Playing volleyball in her first fall on the Wittenberg campus, Green, a 1990 Wooster High graduate, made an instant impact while lettering as a freshman. That was a prelude to the next three years, when she earned three consecutive team MVP and first-team all-conference honors. She was named the North Coast Athletic Conference Player of the Year as a junior and then repeated the feat as a senior.
If possible, her basketball accolades at Witt were even more impressive. Green was again a three-time team MVP and first-team All-NCAC pick. As the team’s co-captain, her career culminated in 1994 when, as a senior, she was a first-team Div.

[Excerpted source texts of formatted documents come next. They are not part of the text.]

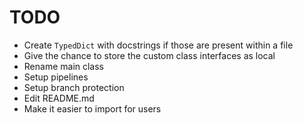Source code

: # TODO

- Create `TypedDict` with docstrings if those are present within a file
- Give the chance to store the custom class interfaces as local
- Rename main class
- Setup pipelines
- Setup branch protection
- Edit README.md
- Make it easier to import for users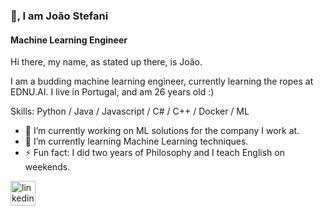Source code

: ### 👋, I am João Stefani
#### Machine Learning Engineer
Hi there, my name, as stated up there, is João.

I am a budding machine learning engineer, currently learning the ropes at EDNU.AI. I live in Portugal, and am 26 years old :)

Skills: Python / Java / Javascript / C# / C++ / Docker / ML

- 🔭 I’m currently working on ML solutions for the company I work at. 
- 🌱 I’m currently learning Machine Learning techniques. 
- ⚡ Fun fact: I did two years of Philosophy and I teach English on weekends. 


[<img src='https://cdn.jsdelivr.net/npm/simple-icons@3.0.1/icons/linkedin.svg' alt='linkedin' height='40'>](https://www.linkedin.com/in/joao-francisco-maciel-teixeira-stefani/)  






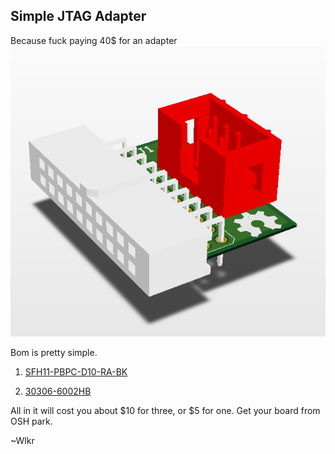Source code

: Simple JTAG Adapter
-----------

Because fuck paying 40$ for an adapter
![alt tag](Part.PNG)

Bom is pretty simple.

1. [SFH11-PBPC-D10-RA-BK](http://www.digikey.ca/product-detail/en/sullins-connector-solutions/SFH11-PBPC-D10-RA-BK/S9205-ND/1990098)

2. [30306-6002HB](http://www.digikey.ca/product-detail/en/3m/30306-6002HB/3M15451-ND/1237391)

All in it will cost you about $10 for three, or $5 for one. Get your board from OSH park.

~Wlkr
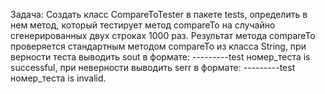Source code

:Задача:
Создать класс CompareToTester в пакете tests, определить в нем метод, который тестирует метод compareTo на случайно сгенерированных двух строках 1000 раз. 
Результат метода compareTo проверяется стандартным методом compareTo из класса String, при верности теста выводить sout в формате: ---------test номер_теста is successful, 
при неверности выводить serr в формате: ---------test номер_теста is invalid.

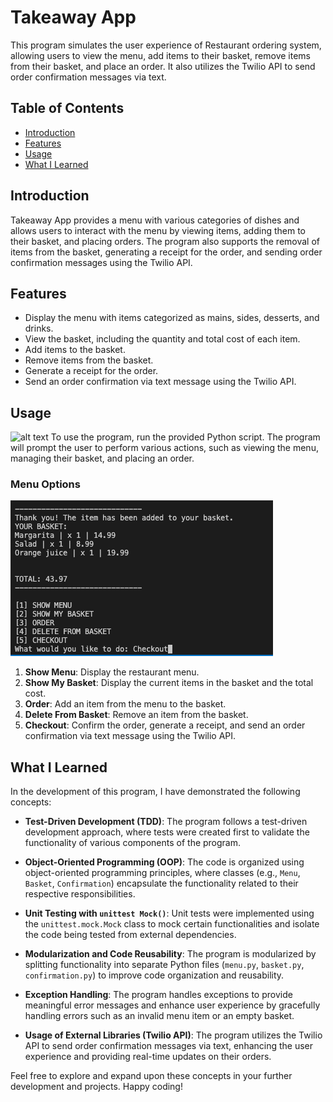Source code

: # Takeaway App

This program simulates the user experience of Restaurant ordering system, allowing users to view the menu, add items to their basket, remove items from their basket, and place an order. It also utilizes the Twilio API to send order confirmation messages via text.

## Table of Contents

- [Introduction](#introduction)
- [Features](#features)
- [Usage](#usage)
- [What I Learned](#what-i-learned)

## Introduction

Takeaway App provides a menu with various categories of dishes and allows users to interact with the menu by viewing items, adding them to their basket, and placing orders. The program also supports the removal of items from the basket, generating a receipt for the order, and sending order confirmation messages using the Twilio API.

## Features


- Display the menu with items categorized as mains, sides, desserts, and drinks.
- View the basket, including the quantity and total cost of each item.
- Add items to the basket.
- Remove items from the basket.
- Generate a receipt for the order.
- Send an order confirmation via text message using the Twilio API.

## Usage
![alt text]()
To use the program, run the provided Python script. The program will prompt the user to perform various actions, such as viewing the menu, managing their basket, and placing an order.

### Menu Options

![alt text](https://github.com/xAmiBa/Takeaway_app/blob/0815772c76f421321d834c1f48b77d64bd4ee4c2/Screenshot%202023-09-27%20at%2021.18.07.png)

1. **Show Menu**: Display the restaurant menu.
2. **Show My Basket**: Display the current items in the basket and the total cost.
3. **Order**: Add an item from the menu to the basket.
4. **Delete From Basket**: Remove an item from the basket.
5. **Checkout**: Confirm the order, generate a receipt, and send an order confirmation via text message using the Twilio API.
## What I Learned

In the development of this program, I have demonstrated the following concepts:

- **Test-Driven Development (TDD)**: The program follows a test-driven development approach, where tests were created first to validate the functionality of various components of the program.

- **Object-Oriented Programming (OOP)**: The code is organized using object-oriented programming principles, where classes (e.g., `Menu`, `Basket`, `Confirmation`) encapsulate the functionality related to their respective responsibilities.

- **Unit Testing with `unittest Mock()`**: Unit tests were implemented using the `unittest.mock.Mock` class to mock certain functionalities and isolate the code being tested from external dependencies.

- **Modularization and Code Reusability**: The program is modularized by splitting functionality into separate Python files (`menu.py`, `basket.py`, `confirmation.py`) to improve code organization and reusability.

- **Exception Handling**: The program handles exceptions to provide meaningful error messages and enhance user experience by gracefully handling errors such as an invalid menu item or an empty basket.

- **Usage of External Libraries (Twilio API)**: The program utilizes the Twilio API to send order confirmation messages via text, enhancing the user experience and providing real-time updates on their orders.

Feel free to explore and expand upon these concepts in your further development and projects. Happy coding!
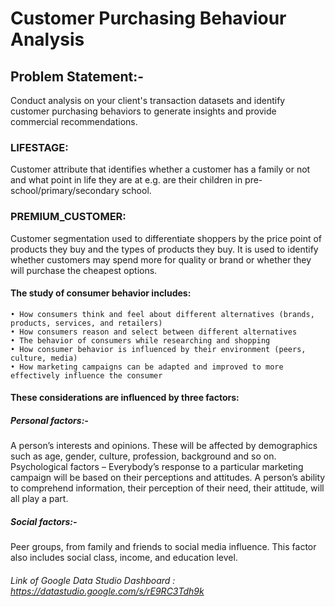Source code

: # Customer Purchasing Behaviour Analysis
## Problem Statement:-
Conduct analysis on your client's transaction datasets and identify customer purchasing behaviors to generate insights and provide commercial recommendations.

### LIFESTAGE: 
Customer attribute that identifies whether a customer has a family or not and what point in life they are at e.g. are their children in pre-school/primary/secondary school.

### PREMIUM_CUSTOMER: 
Customer segmentation used to differentiate shoppers by the price point of products they buy and the types of products they buy. It is used to identify whether customers may spend more for quality or brand or whether they will purchase the cheapest options.

#### The study of consumer behavior includes:
    • How consumers think and feel about different alternatives (brands, products, services, and retailers)
    • How consumers reason and select between different alternatives
    • The behavior of consumers while researching and shopping
    • How consumer behavior is influenced by their environment (peers, culture, media)
    • How marketing campaigns can be adapted and improved to more effectively influence the consumer
#### These considerations are influenced by three factors:
##### Personal factors:- 
A person’s interests and opinions. These will be affected by demographics such as age, gender, culture, profession, background and so on.
Psychological factors – Everybody’s response to a particular marketing campaign will be based on their perceptions and attitudes. A person’s ability to comprehend information, their perception of their need, their attitude, will all play a part.
##### Social factors:-  
Peer groups, from family and friends to social media influence. This factor also includes social class, income, and education level.

###### Link of Google Data Studio Dashboard : https://datastudio.google.com/s/rE9RC3Tdh9k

III All-America honoree while leading the Tigers to a 24-4 record, including a perfect 16-0 mark in the NCAC.
Green was the first Wittenberg women’s basketball player to become an All-American and the perfect NCAC record was the first ever achieved by an NCAC women’s basketball team. Upon graduation, Green was Wittenberg’s all-time leading scorer, and she’s currently No. 2.
Just for good measure, or perhaps for something to do in the spring, Green lettered twice with the Wittenberg women’s lacrosse team.
At Wittenberg, Green was named the M. Alice Geiger Award recipient, named for the school’s first woman graduate and recognizing a senior woman for outstanding contributions to the campus.
While suiting up in the fall, winter and spring at Wooster High, Green earned nine letters — three in basketball, volleyball and track. She was All-Ohio, All-District and All-Federal League in both basketball and volleyball. In 1990, she was named the school’s Female Athlete of the Year.
Green’s favorite moment in sports came in her senior volleyball season in a district final against Canton McKinley, when the Generals rallied to win in three games for the first regional appearance in program history.
“What I remember most is the camaraderie and school spirit,” she said of her time at WHS. “I loathed our archrivals and loved how cool it was to be a General. I truly loved playing for my high school and being in the trenches with my teammates. We had some fierce battles and I loved every minute of it and would do it all again.”
Also a member of the Wooster High and Wittenberg Halls of Fame for athletics, Green now resides in Florida. She is in the banking business, where lessons she learned in athletics continue to resonate.
“Sports taught me perseverance, hard work and humility — the sports field has a way of creating the most amazing highs, but also the lowest of lows,” Green said. “Just when you think you are all that and a bag of chips, it pulls the rug right out from under you and shows you the hard lesson of humility.
“You are only as good as your last game and in the end it’s just a game. There is so much more to life so just enjoy being out there and having the ability to compete. That is a lesson that has come with age and perspective.”